Stored items
··········

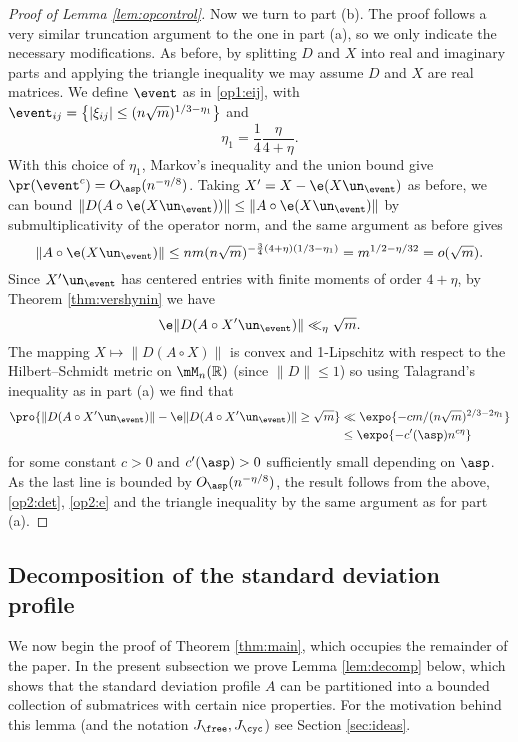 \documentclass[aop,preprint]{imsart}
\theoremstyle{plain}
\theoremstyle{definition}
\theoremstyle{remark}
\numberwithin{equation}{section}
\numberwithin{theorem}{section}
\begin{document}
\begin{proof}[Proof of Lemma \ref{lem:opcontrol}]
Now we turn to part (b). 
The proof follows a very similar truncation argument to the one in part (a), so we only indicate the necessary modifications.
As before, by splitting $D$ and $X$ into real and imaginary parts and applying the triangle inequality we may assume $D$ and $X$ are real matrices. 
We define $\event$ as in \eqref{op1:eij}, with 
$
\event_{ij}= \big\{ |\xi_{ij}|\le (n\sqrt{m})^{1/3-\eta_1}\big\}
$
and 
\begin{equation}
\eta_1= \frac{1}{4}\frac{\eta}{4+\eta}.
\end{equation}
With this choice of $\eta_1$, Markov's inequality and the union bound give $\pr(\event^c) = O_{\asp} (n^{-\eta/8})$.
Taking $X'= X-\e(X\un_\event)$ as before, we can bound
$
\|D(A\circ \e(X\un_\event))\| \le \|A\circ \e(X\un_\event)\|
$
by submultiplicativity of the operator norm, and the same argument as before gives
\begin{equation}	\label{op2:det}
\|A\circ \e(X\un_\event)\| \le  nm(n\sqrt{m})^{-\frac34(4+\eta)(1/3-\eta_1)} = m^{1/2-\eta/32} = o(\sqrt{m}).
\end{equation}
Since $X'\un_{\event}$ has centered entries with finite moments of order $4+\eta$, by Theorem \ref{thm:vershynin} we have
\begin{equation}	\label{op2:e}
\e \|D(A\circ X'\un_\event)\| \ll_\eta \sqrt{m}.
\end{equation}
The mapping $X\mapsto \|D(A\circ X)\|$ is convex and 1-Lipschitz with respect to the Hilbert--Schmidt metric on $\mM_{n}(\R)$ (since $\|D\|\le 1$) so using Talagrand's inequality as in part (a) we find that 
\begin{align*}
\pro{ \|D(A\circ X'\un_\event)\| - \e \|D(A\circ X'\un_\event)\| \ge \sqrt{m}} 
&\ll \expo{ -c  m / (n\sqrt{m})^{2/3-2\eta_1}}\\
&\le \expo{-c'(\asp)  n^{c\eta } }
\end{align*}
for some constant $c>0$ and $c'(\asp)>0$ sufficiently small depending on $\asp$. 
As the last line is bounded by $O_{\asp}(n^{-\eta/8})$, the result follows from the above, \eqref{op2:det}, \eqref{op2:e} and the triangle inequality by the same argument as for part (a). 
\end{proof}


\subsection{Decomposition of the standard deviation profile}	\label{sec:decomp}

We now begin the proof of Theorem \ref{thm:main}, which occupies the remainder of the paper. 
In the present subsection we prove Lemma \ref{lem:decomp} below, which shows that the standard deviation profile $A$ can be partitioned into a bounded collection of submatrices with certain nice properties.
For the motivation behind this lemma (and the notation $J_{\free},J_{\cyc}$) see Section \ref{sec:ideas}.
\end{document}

··········

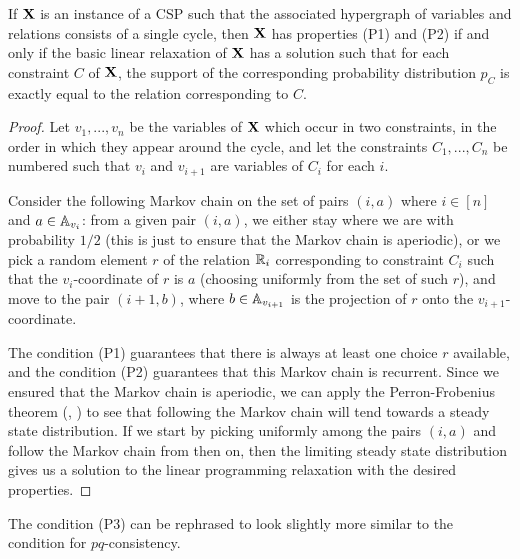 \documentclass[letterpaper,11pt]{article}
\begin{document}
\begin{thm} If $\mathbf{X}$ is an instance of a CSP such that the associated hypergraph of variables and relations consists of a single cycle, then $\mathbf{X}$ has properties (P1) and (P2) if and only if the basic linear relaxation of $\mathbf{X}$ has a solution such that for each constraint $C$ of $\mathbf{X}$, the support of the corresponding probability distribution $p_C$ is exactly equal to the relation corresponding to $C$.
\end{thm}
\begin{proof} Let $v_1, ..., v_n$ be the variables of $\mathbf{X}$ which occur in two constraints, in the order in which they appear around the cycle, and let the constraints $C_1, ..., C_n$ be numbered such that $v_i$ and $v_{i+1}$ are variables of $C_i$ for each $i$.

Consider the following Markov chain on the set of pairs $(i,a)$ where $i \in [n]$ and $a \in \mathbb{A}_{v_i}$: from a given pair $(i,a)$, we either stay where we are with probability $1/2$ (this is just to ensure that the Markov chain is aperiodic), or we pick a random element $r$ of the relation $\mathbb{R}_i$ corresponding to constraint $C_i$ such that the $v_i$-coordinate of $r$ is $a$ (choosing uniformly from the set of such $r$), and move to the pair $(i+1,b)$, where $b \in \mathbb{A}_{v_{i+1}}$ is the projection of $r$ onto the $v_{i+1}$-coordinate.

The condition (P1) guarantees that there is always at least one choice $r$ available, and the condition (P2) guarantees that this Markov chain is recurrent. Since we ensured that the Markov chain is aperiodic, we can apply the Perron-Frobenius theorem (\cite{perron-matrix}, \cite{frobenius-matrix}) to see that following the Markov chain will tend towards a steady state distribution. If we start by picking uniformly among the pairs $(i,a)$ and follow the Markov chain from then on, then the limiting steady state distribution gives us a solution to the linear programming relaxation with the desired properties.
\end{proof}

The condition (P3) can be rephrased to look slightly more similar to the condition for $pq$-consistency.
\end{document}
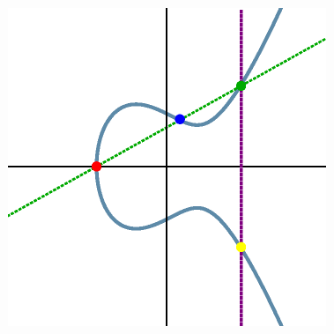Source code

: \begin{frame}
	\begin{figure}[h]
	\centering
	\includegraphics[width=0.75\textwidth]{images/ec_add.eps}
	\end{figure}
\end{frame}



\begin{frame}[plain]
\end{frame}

··········

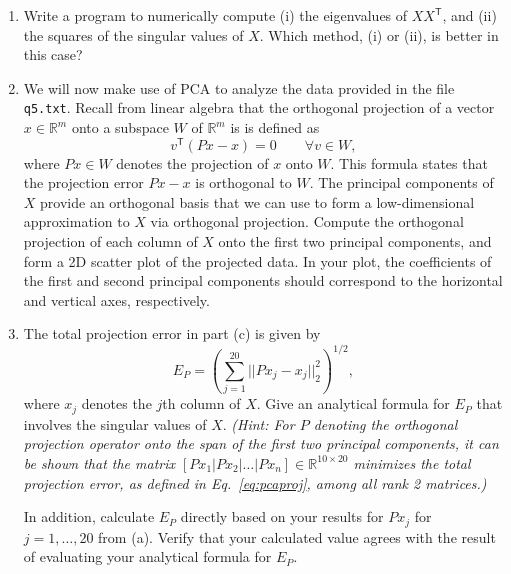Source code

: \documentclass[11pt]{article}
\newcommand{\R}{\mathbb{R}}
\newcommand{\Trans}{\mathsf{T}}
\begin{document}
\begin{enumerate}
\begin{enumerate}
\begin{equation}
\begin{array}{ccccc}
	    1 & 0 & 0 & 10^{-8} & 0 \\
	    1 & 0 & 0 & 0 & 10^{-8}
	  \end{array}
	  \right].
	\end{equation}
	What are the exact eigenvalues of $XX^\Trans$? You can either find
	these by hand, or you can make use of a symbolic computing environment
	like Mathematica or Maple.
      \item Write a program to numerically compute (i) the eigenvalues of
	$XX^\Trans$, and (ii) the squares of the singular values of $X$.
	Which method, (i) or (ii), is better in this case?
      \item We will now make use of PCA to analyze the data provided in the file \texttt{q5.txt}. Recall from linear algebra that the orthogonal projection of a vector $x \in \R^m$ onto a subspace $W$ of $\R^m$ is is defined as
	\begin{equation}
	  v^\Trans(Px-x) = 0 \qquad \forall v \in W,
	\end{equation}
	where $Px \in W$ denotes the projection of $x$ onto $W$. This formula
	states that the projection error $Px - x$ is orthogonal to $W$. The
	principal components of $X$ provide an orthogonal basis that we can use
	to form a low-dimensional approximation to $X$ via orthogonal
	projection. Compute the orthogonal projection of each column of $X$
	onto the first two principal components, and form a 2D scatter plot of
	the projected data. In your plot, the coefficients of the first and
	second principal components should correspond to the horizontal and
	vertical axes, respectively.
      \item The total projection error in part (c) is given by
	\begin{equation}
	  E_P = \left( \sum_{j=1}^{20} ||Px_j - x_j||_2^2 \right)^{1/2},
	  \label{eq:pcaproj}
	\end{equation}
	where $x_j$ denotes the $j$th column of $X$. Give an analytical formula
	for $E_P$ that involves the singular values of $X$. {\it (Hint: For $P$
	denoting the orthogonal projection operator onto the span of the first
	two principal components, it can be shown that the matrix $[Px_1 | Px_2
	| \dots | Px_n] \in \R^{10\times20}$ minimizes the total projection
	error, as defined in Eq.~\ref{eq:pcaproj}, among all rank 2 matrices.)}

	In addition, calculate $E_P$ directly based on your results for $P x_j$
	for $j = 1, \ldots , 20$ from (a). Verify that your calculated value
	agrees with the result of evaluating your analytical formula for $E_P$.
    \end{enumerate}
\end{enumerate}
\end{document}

··········

### [Work to be completed]
Using the data above, reproduce exactly the lines from the line that contains "the projected data." through the line that contains "for $j = 1, \ldots", including both.

### [Response area]
	the projected data. In your plot, the coefficients of the first and
	second principal components should correspond to the horizontal and
	vertical axes, respectively.
      \item The total projection error in part (c) is given by
	\begin{equation}
	  E_P = \left( \sum_{j=1}^{20} ||Px_j - x_j||_2^2 \right)^{1/2},
	  \label{eq:pcaproj}
	\end{equation}
	where $x_j$ denotes the $j$th column of $X$. Give an analytical formula
	for $E_P$ that involves the singular values of $X$. {\it (Hint: For $P$
	denoting the orthogonal projection operator onto the span of the first
	two principal components, it can be shown that the matrix $[Px_1 | Px_2
	| \dots | Px_n] \in \R^{10\times20}$ minimizes the total projection
	error, as defined in Eq.~\ref{eq:pcaproj}, among all rank 2 matrices.)}

	In addition, calculate $E_P$ directly based on your results for $P x_j$
	for $j = 1, \ldots , 20$ from (a). Verify that your calculated value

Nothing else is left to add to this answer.